# [Description of the task]
Below are entries; copy exactly the lines from the one with "## Why SOLID?" through the one with "The main thing", both included, and leave out the rest.

# [Material shown]
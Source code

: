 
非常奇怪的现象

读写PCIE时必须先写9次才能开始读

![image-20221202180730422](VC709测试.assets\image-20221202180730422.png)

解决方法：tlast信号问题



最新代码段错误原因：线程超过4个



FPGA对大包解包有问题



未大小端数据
==
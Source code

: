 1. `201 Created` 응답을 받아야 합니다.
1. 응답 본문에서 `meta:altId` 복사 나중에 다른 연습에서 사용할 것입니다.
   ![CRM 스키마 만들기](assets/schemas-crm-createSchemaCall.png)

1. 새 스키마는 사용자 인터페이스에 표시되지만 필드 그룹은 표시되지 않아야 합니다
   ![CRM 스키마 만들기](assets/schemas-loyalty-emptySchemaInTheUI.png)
==
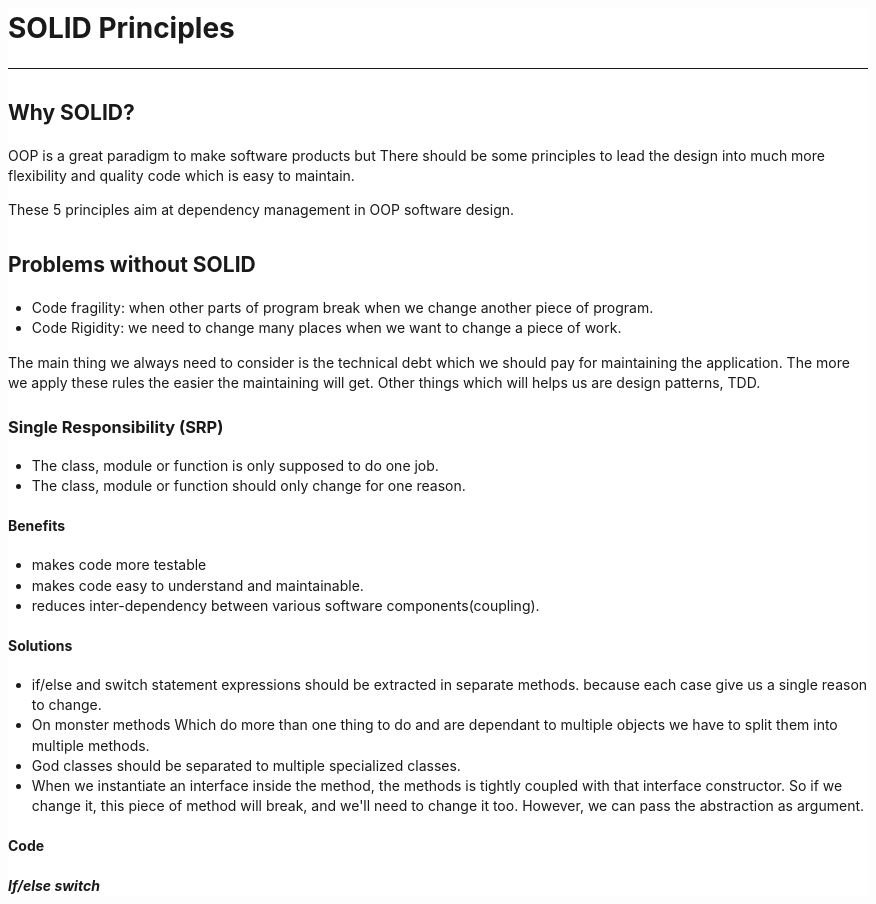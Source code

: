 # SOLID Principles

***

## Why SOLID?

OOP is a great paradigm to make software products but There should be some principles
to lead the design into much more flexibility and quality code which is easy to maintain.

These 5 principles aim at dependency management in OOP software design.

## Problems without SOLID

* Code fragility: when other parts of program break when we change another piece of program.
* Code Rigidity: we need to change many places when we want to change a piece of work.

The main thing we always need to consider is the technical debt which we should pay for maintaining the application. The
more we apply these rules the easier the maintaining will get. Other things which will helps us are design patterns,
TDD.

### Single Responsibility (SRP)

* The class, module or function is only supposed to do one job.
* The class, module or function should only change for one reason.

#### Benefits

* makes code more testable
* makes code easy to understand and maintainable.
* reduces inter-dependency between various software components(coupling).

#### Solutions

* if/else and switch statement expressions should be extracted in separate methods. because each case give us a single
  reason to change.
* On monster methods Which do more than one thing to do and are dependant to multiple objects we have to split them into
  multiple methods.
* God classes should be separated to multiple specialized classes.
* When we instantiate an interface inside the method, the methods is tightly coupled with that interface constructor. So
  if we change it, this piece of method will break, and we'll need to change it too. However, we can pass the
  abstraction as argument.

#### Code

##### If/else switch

# [Task output]
## Why SOLID?

OOP is a great paradigm to make software products but There should be some principles
to lead the design into much more flexibility and quality code which is easy to maintain.

These 5 principles aim at dependency management in OOP software design.

## Problems without SOLID

* Code fragility: when other parts of program break when we change another piece of program.
* Code Rigidity: we need to change many places when we want to change a piece of work.

The main thing we always need to consider is the technical debt which we should pay for maintaining the application. The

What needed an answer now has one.